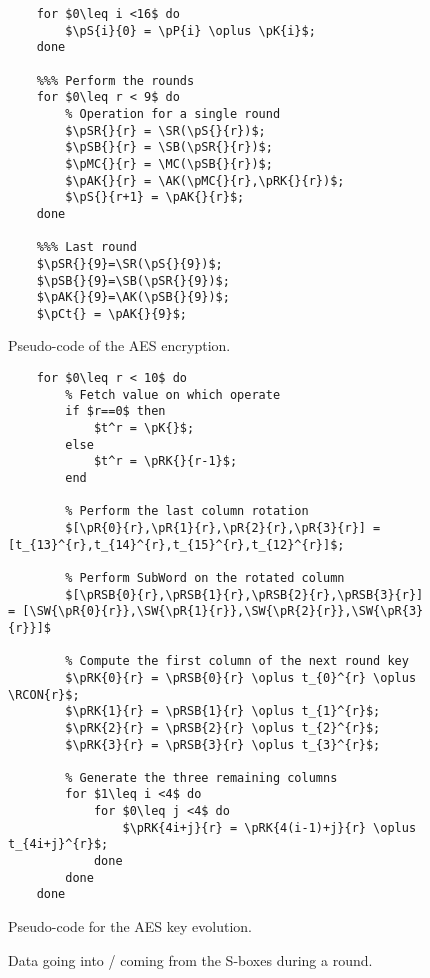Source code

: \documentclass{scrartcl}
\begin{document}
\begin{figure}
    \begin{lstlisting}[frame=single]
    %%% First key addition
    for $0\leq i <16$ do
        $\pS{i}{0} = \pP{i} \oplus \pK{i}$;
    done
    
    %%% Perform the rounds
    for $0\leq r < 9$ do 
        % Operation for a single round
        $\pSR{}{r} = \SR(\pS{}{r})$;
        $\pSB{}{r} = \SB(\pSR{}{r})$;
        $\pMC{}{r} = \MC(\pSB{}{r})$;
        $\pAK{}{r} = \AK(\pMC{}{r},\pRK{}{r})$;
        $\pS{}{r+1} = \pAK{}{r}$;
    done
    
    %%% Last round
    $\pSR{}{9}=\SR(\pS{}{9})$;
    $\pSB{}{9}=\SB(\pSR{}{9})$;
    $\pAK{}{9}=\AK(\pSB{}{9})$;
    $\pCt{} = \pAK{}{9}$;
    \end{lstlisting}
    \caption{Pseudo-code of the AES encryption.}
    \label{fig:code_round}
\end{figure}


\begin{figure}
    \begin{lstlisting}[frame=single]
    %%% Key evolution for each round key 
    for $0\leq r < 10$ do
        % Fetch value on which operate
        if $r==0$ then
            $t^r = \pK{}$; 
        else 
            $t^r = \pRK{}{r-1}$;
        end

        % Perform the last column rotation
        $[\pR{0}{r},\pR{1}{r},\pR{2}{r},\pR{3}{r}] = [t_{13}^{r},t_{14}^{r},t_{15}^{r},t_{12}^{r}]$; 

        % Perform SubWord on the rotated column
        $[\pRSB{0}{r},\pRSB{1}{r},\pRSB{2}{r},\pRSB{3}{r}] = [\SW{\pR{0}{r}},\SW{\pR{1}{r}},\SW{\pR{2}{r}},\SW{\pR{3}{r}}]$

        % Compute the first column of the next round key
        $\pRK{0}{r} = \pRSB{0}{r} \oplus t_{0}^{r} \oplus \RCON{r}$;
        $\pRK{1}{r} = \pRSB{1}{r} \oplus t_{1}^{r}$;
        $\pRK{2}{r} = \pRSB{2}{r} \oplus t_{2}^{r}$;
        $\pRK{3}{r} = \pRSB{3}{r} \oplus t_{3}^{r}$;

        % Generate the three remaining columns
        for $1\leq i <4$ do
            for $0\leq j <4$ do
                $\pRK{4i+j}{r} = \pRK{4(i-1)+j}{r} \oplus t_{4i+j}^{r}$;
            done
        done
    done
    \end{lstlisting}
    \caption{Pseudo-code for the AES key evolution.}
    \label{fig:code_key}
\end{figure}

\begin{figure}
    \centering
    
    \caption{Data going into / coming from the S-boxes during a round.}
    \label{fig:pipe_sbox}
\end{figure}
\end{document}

※

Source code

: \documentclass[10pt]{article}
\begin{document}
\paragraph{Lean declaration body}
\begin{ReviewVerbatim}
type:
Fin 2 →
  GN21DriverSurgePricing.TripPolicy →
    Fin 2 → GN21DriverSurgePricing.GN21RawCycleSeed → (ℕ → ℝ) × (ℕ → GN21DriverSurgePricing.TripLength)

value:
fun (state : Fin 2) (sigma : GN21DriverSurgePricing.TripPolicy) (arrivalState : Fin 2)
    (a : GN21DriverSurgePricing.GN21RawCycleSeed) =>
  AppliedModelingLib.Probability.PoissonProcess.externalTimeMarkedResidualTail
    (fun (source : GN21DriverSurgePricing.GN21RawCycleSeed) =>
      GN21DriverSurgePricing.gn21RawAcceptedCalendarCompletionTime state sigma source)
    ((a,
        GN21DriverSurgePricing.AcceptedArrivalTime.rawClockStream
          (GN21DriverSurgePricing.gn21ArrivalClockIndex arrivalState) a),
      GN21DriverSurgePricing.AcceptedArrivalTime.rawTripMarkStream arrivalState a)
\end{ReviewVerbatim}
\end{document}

※

* _WORK REQUEST_
The required answer is a single number: how many lines above hold the string "TripPolicy".

* _WRITTEN RESPONSE_
2